Experts point out that currently, the overall mood is cautious, global geopolitical uncertainties, prolonged economic headwinds, and the recent tariff-related moves by the US have all added layers of complexity for client companies. These factors have made customers more guarded in committing to new projects.

“During this time, the world is still debating how to apply AI effectively. With ideas and counter-views evolving so rapidly, many small and mid-sized firms are preferring to wait and watch before locking into large-scale automation deals. The demand fundamentals are intact, but recovery will likely be gradual, playing out over the next two to three quarters as clarity returns and businesses firm up their digital and AI strategies,” observed Aditya Narayan Mishra, the CEO and MD of CIEL HR.

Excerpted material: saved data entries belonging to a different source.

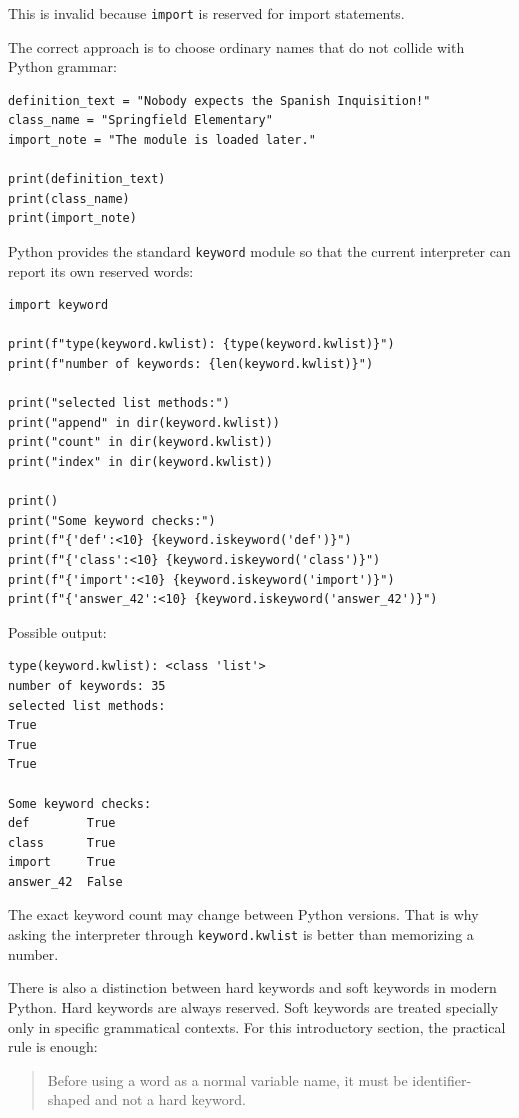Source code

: This is invalid because \texttt{import} is reserved for import statements.

The correct approach is to choose ordinary names that do not collide with Python grammar:

\begin{verbatim}
definition_text = "Nobody expects the Spanish Inquisition!"
class_name = "Springfield Elementary"
import_note = "The module is loaded later."

print(definition_text)
print(class_name)
print(import_note)
\end{verbatim}

Python provides the standard \texttt{keyword} module so that the current interpreter can report its own reserved words:

\begin{verbatim}
import keyword

print(f"type(keyword.kwlist): {type(keyword.kwlist)}")
print(f"number of keywords: {len(keyword.kwlist)}")

print("selected list methods:")
print("append" in dir(keyword.kwlist))
print("count" in dir(keyword.kwlist))
print("index" in dir(keyword.kwlist))

print()
print("Some keyword checks:")
print(f"{'def':<10} {keyword.iskeyword('def')}")
print(f"{'class':<10} {keyword.iskeyword('class')}")
print(f"{'import':<10} {keyword.iskeyword('import')}")
print(f"{'answer_42':<10} {keyword.iskeyword('answer_42')}")
\end{verbatim}

Possible output:

\begin{verbatim}
type(keyword.kwlist): <class 'list'>
number of keywords: 35
selected list methods:
True
True
True

Some keyword checks:
def        True
class      True
import     True
answer_42  False
\end{verbatim}

The exact keyword count may change between Python versions. That is why asking the interpreter through \texttt{keyword.kwlist} is better than memorizing a number.

There is also a distinction between hard keywords and soft keywords in modern Python. Hard keywords are always reserved. Soft keywords are treated specially only in specific grammatical contexts. For this introductory section, the practical rule is enough:

\begin{quote}
Before using a word as a normal variable name, it must be identifier-shaped and not a hard keyword.
\end{quote}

While research firm Gartner is optimistic about growth in overall IT services, the dip in net new spending on software and services will drag the growth rate down globally. “At the same time, given the rate card in India, we can hope for stable to positive growth as a possibility in IT services in and from India, which will also benefit from the uncertainty on spend and restrictions imposed on H1B. Though the second quarter JAS (July, August, and September) saw muted activity and a very low increase, having had a good first quarter earlier, coupled with being the largest talent pool at lower cost, India will survive the scare of low growth rates and continue well into 2026,” said Subramanyam Sreenivasaiah, CEO at Ascent HR.

Reports suggest that though there will be status quo in the banking and the financial segment, manufacturing and the retail segments will face tariff and budget pressures. Demand will dip and there are chances that some deal sizes and terms might be trimmed. The $100,000 H-1B visa fee and a proposed 25 per cent US tax on outsourcing is also a cause of concern for the the industry, and reports point out that there could be a shift in delivery models in the future and a possible near-term impact.